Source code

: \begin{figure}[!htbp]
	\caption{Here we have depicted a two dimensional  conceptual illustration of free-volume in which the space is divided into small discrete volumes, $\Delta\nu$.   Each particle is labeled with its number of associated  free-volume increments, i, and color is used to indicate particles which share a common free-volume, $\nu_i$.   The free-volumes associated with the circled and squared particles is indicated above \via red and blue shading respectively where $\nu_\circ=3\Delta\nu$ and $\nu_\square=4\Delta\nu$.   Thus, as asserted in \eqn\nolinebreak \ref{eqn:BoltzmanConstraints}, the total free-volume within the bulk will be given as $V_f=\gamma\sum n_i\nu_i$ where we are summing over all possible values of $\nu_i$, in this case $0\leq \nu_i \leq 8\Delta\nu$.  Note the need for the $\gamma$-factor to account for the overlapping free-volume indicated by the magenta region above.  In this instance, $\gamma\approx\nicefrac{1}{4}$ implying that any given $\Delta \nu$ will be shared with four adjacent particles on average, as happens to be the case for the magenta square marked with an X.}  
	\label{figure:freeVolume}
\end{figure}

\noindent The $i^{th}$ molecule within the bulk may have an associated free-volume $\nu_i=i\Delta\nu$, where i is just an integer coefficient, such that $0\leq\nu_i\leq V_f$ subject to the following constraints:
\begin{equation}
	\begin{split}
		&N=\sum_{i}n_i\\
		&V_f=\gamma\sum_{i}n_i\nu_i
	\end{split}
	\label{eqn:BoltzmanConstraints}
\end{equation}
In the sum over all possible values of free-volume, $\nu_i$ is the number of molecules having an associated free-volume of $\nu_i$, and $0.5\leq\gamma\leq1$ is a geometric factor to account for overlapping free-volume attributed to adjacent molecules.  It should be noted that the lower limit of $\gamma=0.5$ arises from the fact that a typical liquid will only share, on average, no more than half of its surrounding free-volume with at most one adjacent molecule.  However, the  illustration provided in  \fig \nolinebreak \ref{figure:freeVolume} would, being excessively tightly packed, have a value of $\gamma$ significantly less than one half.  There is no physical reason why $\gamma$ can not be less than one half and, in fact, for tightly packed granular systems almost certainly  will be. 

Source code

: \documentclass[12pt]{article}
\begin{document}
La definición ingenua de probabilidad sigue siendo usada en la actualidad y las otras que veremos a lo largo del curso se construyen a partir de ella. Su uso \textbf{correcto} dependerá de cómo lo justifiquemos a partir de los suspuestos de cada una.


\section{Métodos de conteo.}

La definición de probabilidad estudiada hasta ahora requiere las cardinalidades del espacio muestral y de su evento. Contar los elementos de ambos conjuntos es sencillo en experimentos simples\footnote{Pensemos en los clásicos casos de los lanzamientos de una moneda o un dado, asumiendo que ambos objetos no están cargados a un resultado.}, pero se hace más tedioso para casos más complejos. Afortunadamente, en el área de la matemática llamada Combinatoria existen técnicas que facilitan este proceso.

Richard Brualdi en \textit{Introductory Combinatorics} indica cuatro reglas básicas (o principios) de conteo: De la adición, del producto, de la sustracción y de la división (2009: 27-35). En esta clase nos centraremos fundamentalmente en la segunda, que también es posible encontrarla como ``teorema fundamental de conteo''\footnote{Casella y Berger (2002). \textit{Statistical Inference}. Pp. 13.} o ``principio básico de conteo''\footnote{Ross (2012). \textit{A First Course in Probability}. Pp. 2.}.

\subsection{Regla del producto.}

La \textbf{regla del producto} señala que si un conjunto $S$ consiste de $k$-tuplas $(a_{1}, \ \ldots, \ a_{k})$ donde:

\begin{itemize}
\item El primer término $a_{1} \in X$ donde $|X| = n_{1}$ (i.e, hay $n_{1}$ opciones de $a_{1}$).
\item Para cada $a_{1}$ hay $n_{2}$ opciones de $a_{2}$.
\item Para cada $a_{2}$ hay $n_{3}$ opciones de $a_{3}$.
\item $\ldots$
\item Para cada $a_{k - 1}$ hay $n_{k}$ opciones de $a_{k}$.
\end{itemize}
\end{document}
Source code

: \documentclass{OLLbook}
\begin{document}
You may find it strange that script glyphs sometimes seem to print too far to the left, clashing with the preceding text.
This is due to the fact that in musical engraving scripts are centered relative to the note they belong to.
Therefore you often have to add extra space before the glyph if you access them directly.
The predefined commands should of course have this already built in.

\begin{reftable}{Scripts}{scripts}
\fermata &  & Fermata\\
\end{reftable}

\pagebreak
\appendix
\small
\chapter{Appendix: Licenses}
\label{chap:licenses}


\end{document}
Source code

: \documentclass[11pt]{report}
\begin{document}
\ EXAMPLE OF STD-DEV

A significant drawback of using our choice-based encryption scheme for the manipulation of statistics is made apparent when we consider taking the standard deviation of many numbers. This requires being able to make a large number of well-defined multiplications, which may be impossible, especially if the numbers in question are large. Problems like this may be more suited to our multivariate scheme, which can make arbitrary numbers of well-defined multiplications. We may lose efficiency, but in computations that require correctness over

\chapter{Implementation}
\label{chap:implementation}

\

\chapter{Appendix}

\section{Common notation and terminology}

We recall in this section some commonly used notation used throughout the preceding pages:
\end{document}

**Description of the task:** Where does the word "used" appear in the records above? Return every line that holds it.

**Result of this exercise:**
	\caption{Here we have depicted a two dimensional  conceptual illustration of free-volume in which the space is divided into small discrete volumes, $\Delta\nu$.   Each particle is labeled with its number of associated  free-volume increments, i, and color is used to indicate particles which share a common free-volume, $\nu_i$.   The free-volumes associated with the circled and squared particles is indicated above \via red and blue shading respectively where $\nu_\circ=3\Delta\nu$ and $\nu_\square=4\Delta\nu$.   Thus, as asserted in \eqn\nolinebreak \ref{eqn:BoltzmanConstraints}, the total free-volume within the bulk will be given as $V_f=\gamma\sum n_i\nu_i$ where we are summing over all possible values of $\nu_i$, in this case $0\leq \nu_i \leq 8\Delta\nu$.  Note the need for the $\gamma$-factor to account for the overlapping free-volume indicated by the magenta region above.  In this instance, $\gamma\approx\nicefrac{1}{4}$ implying that any given $\Delta \nu$ will be shared with four adjacent particles on average, as happens to be the case for the magenta square marked with an X.}  
We recall in this section some commonly used notation used throughout the preceding pages:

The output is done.